Photo: Andrew Kung

She's the writer who couldn't resist buying a Detroit triplex for $17,000 in 2014 because she saw where the city was headed. The host whose Paris dinner parties bring together strangers who leave as friends as they rush to catch the metro before it closes. The hospitality pioneer who started renting her home before home-sharing had a name.

Dana McMahan, Elle Fera Fera, is an experience designer who sees stories waiting to be told—and then brings them to life.

We're switching to third person here because that makes the impressive bits a little easier.

The Foundation: Pioneering Hospitality Before It Had a Name

Dana started renting her Louisville home for Derby weekend in 2007, before home-sharing existed as an industry. While people called her crazy for handing over keys to strangers, Dana was pioneering what would become the modern hospitality economy. By the time tech caught up to her vision, she'd already mastered the art of creating spaces where people genuinely want to stay.

That instinct for seeing potential others miss would define everything that followed.

Building Expertise Through Experience

Dana defined her approach to hospitality through documenting travel to nearly 40 countries absorbing what makes experiences unforgettable — from Arctic Circle extremes to Sahara desert camps, Himalayan guesthouses to Maldivian resorts. She's learned as much from the opulence of Parisian palace hotels as from the singular perfection of fire-fried noodles in a Bangkok back alley.

Along the way she discovered that text and textile share the same Latin root — texere, meaning to weave — which may be why creating stories and creating spaces have always felt like the same work to her. This foundation of understanding what works (and why) shaped everything she touched.

Her travel and design expertise has been featured in national publications. Select credits include Architectural Digest, Washington Post, Condé Nast Traveler, Esquire, CNN, NBC, Real Simple, and Apartment Therapy. When Dana creates something, whether it's a story on Detroit's bourbon boom for Condé Nast Traveler, a Victorian kitchen that ends up on cooking shows, or an Airbnb that USA Today calls one of America's best, it's because she understands the difference between pretty and powerful. Pretty is surface. Powerful changes how people feel.

From Recognition to Results

For 14 years, Dana shaped Louisville's culinary landscape as the Courier Journal's dining columnist, earning formal recognition from Mayor Craig Greenberg as "a beloved and influential voice" whose work "transcended local boundaries." When United Airlines needed someone to host a travel documentary about Louisville, they chose her. She creates Paris experiences because she understands at an intrinsic level what transforms a trip into a story worth telling.

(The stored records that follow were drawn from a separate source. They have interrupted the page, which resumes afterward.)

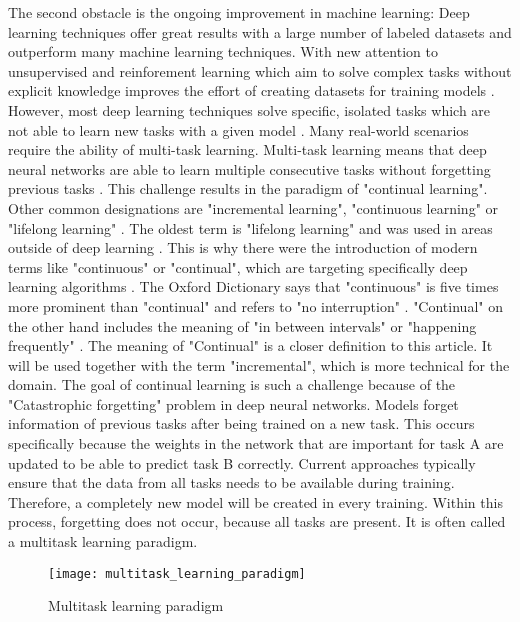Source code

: The second obstacle is the ongoing improvement in machine learning:
\hfill \break
Deep learning techniques offer great results with a large number of labeled datasets and outperform many machine learning techniques.
With new attention to unsupervised and reinforement learning which aim to solve complex tasks without explicit knowledge improves the effort of creating datasets for training models \cite{continual-ai-blog, alphastar}.
However, most deep learning techniques solve specific, isolated tasks which are not able to learn new tasks with a given model \cite{continual-ai-blog}.
Many real-world scenarios require the ability of multi-task learning.
Multi-task learning means that deep neural networks are able to learn multiple consecutive tasks without forgetting previous tasks \cite{elastic-weight-consolidation}.
This challenge results in the paradigm of "continual learning".
Other common designations are "incremental learning", "continuous learning" or "lifelong learning" \cite{lifelong-machine-learning-book, continual-ai-blog}.
The oldest term is "lifelong learning" and was used in areas outside of deep learning \cite{continual-ai-blog}.
This is why there were the introduction of modern terms like "continuous" or "continual", which are targeting specifically deep learning algorithms \cite{continual-ai-blog}.
The Oxford Dictionary says that "continuous" is five times more prominent than "continual" and refers to "no interruption" \cite{oxford-continual-continuous}. "Continual" on the other hand includes the meaning of "in between intervals" or "happening frequently" \cite{oxford-continual-continuous}.
The meaning of "Continual" is a closer definition to this article.
It will be used together with the term "incremental", which is more technical for the domain.
\hfill \break
The goal of continual learning is such a challenge because of the "Catastrophic forgetting" problem in deep neural networks.
Models forget information of previous tasks after being trained on a new task.
This occurs specifically because the weights in the network that are important for task A are updated to be able to predict task B correctly.
Current approaches typically ensure that the data from all tasks needs to be available during training.
Therefore, a completely new model will be created in every training.
Within this process, forgetting does not occur, because
all tasks are present.
It is often called a multitask learning paradigm.
\cite{incremental-moment-matching, continual-ai-blog}

\begin{figure}[H]
    \centering
    \texttt{[image: multitask\_learning\_paradigm]}
    \caption{Multitask learning paradigm}
    \label{fig:intro_motivation_multitask_learning_paradigm}
\end{figure}

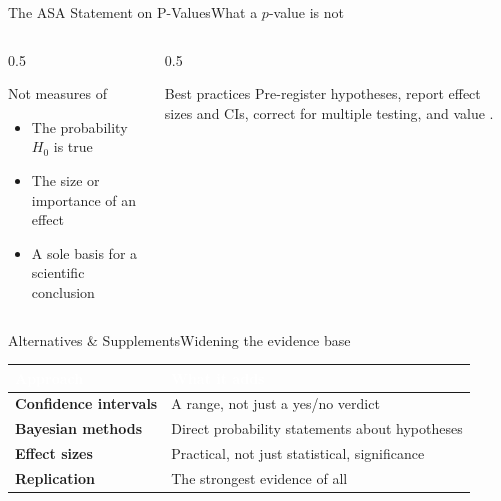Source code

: \documentclass[aspectratio=169,11pt]{beamer}
\begin{document}
\begin{frame}{The ASA Statement on P-Values}{What a $p$-value is not}
  \begin{columns}[T]
    \begin{column}{0.5\textwidth}
      \begin{alertblock}{Not measures of}
        \small
        \begin{itemize}
          \item The probability $H_0$ is true
          \item The size or importance of an effect
          \item A sole basis for a scientific conclusion
        \end{itemize}
      \end{alertblock}
    \end{column}
    \begin{column}{0.5\textwidth}
      \begin{exampleblock}{Best practices}
        \small Pre-register hypotheses, report effect sizes and CIs,
        correct for multiple testing, and value .
      \end{exampleblock}
    \end{column}
  \end{columns}
\end{frame}

\begin{frame}{Alternatives \& Supplements}{Widening the evidence base}
  \small
  \renewcommand{\arraystretch}{1.3}
  \begin{center}
  \begin{tabularx}{\textwidth}{@{}>{\bfseries}l >{\raggedright\arraybackslash}X@{}}
    \toprule
    \rowcolor{PrimaryDark}
    \textcolor{white}{Approach} & \textcolor{white}{What it adds} \\
    \midrule
    Confidence intervals & A range, not just a yes/no verdict \\
    \rowcolor{PrimaryLight!25}
    Bayesian methods & Direct probability statements about hypotheses \\
    Effect sizes & Practical, not just statistical, significance \\
    \rowcolor{PrimaryLight!25}
    Replication & The strongest evidence of all \\
    \bottomrule
  \end{tabularx}
  \end{center}
\end{frame}
\end{document}
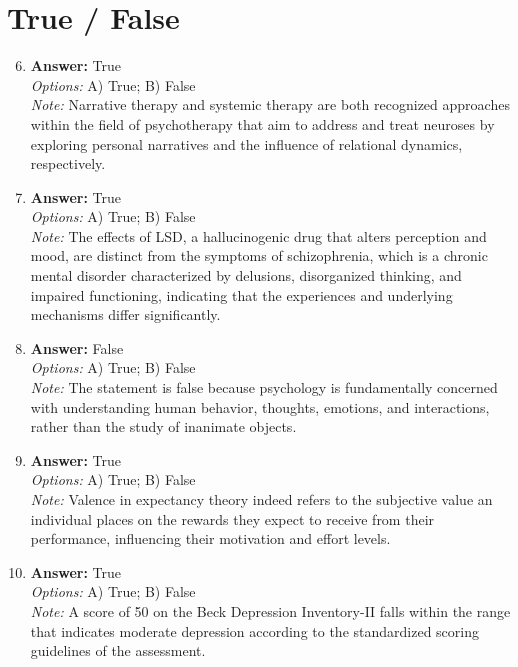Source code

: \documentclass[12pt]{article}
\begin{document}
\section*{True / False}
\begin{enumerate}[label=\arabic*.]
\setcounter{enumi}{5}
\item \textbf{Answer:} True
\\ \textit{Options:} A) True; B) False
\\ \textit{Note:} Narrative therapy and systemic therapy are both recognized approaches within the field of psychotherapy that aim to address and treat neuroses by exploring personal narratives and the influence of relational dynamics, respectively.
\item \textbf{Answer:} True
\\ \textit{Options:} A) True; B) False
\\ \textit{Note:} The effects of LSD, a hallucinogenic drug that alters perception and mood, are distinct from the symptoms of schizophrenia, which is a chronic mental disorder characterized by delusions, disorganized thinking, and impaired functioning, indicating that the experiences and underlying mechanisms differ significantly.
\item \textbf{Answer:} False
\\ \textit{Options:} A) True; B) False
\\ \textit{Note:} The statement is false because psychology is fundamentally concerned with understanding human behavior, thoughts, emotions, and interactions, rather than the study of inanimate objects.
\item \textbf{Answer:} True
\\ \textit{Options:} A) True; B) False
\\ \textit{Note:} Valence in expectancy theory indeed refers to the subjective value an individual places on the rewards they expect to receive from their performance, influencing their motivation and effort levels.
\item \textbf{Answer:} True
\\ \textit{Options:} A) True; B) False
\\ \textit{Note:} A score of 50 on the Beck Depression Inventory-II falls within the range that indicates moderate depression according to the standardized scoring guidelines of the assessment.
\end{enumerate}
\end{document}
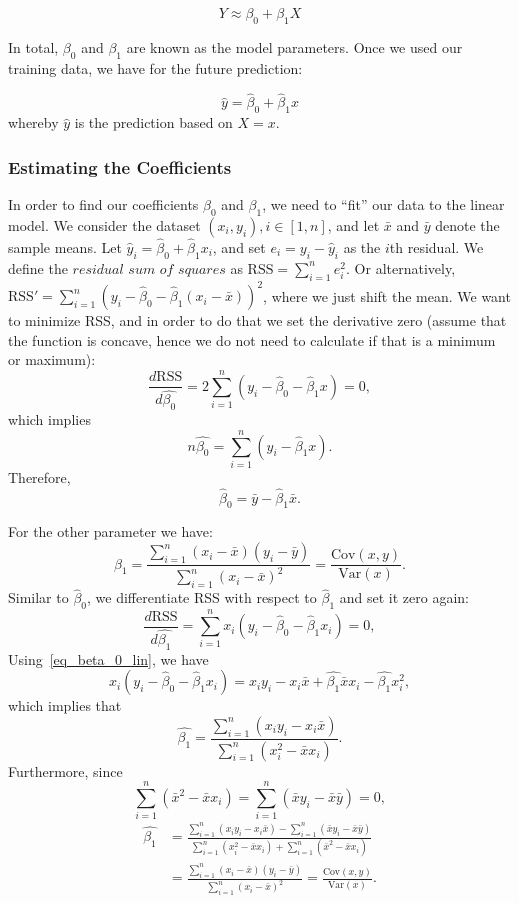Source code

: \documentclass{article}
\begin{document}
$$ Y \approx \beta_0 + \beta_1 X $$

In total, $\beta_0$ and $\beta_1$ are known as the model parameters. Once we used our training data, we have for the future prediction:

$$ \hat y =\hat \beta_0 + \hat \beta_1 x $$
whereby $\hat y$ is the prediction based on $X=x$.

\subsubsection{ Estimating the Coefficients}


In order to find our coefficients $\beta_0$ and $\beta_1$, we need to ``fit''
our data to the linear model. We consider the dataset $(x_i,y_i), i \in [1,n]$,
and let $\bar x$ and $ \bar y$ denote the sample means.
Let $\hat y_i =\hat \beta_0 + \hat \beta_1 x_i $, and set $e_i=y_i - \hat y _i$
as the $i$th residual. We define the $\textit{residual sum of squares}$ as
$\text{RSS} = \sum_{i=1}^n e_i^2$. Or alternatively, $\text{RSS}' = \sum_{i=1}^n
(y_i - \hat\beta_0-\hat\beta_1(x_i-\bar x))^2$, where we just shift the mean. We
want to minimize RSS,  and in order to do that we set the derivative zero
(assume that the function is concave, hence we do not need to calculate if that
is a minimum or maximum):
 \[
 \frac{d \text{RSS}}{d\hat{\beta_0}} =    2 \sum_{i=1}^n (y_i -
 \hat\beta_0-\hat\beta_1x) =0,  
\]
which implies
\[
    n\hat{\beta_0} =  \sum_{i=1}^n (y_i -\hat\beta_1x).
\]
Therefore, 
\begin{equation}\label{eq_beta_0_lin}
 \hat \beta _0 = \bar y - \hat \beta _1 \bar x.
\end{equation}

For the other parameter we have:
\begin{equation}
\hat \beta _1 = \frac{\sum_{i=1}^n(x_i-\bar x)(y_i - \bar y)}{\sum_{i=1}^n(x_i - \bar x)^2}=\frac{\text{Cov}(x,y)}{\text{Var}(x)}. 
\end{equation}
Similar to $\hat{\beta}_0$, we differentiate RSS with respect to $\hat{\beta}_1$ and set it zero again:
\[
       \frac{d \text{RSS}}{d\hat{\beta_1}}=   \sum_{i=1}^n x_i(y_i -
       \hat\beta_0-\hat\beta_1 x_i) =0,
\]
Using~\eqref{eq_beta_0_lin}, we have 
\[
  x_i(y_i -
       \hat\beta_0-\hat\beta_1 x_i) = x_iy_i - x_i\bar{x}+\hat{\beta_1}\bar{x}x_i -\hat{\beta_1}x_i^2,
     \]
     which implies that
     \[
     \hat{\beta_1}=\frac{\sum_{i=1}^n (x_iy_i-x_i \bar{x}) }{\sum_{i=1}^n (x_i^2-\bar{x}x_i) }. 
     \]
     Furthermore, since
     \[
       \sum_{i=1}^n (\bar{x}^2-\bar{x}x_i) = \sum_{i=1}^n (\bar{x}y_i-\bar{x}\bar{y})=0,
     \]
\begin{align*}
        \hat{\beta_1} & = \frac{\sum_{i=1}^n (x_iy_i-x_i \bar{x}) -\sum_{i=1}^n (\bar{x}y_i-\bar{x}\bar{y}) }{\sum_{i=1}^n (x_i^2-\bar{x}x_i) +\sum_{i=1}^n (\bar{x}^2-\bar{x}x_i) }\\
       & = \frac{\sum_{i=1}^n (x_i-\bar{x})(y_i-\bar{y})}{\sum_{i=1}^n (x_i-\bar{x})^2}=\frac{\text{Cov}(x,y)}{\text{Var}(x)}. 
\end{align*}
\end{document}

But Dana's expertise is manifest in what she's built: properties that perform.

The Property Transformation Track Record

Over the past decade, Dana has transformed multiple properties from underperformers to revenue generators. Her own Old Louisville Victorian had languished on the market for a year before she bought it and spent seven years transforming it room by room, then got under contract (with multiple offers) in 34 hours at triple the purchase price. A 16-unit multi-family achieved a 77% increase in net operating income through her design approach. Her transformations like a 49-day complete gut renovation and six-day furnished transformation have been featured in national publications, and a Bertazzoni campaign, proving that confident design choices create measurable results. View the complete transformation portfolio →

What This Means for Property Investors

Dana transforms underperforming properties by understanding what makes people willing to pay more, stay longer, and become the word-of-mouth marketing that fills calendars.

In a world where everyone has access to the same contractors and materials, Pinterest boards and AI tools, competitive advantage comes from confident creative decision-making. Dana provides the sophisticated aesthetic judgment and revenue-focused strategy that transforms generic properties into destinations people actively choose. She has spent her career paying attention to what makes spaces and experiences unforgettable, then applying that knowledge to help properties perform at their highest potential.

Now she makes that expertise available to other property investors who want to compete on experience rather than price alone, and to homeowners who want their property's story told in a way that makes buyers fall in love before they even walk through the door.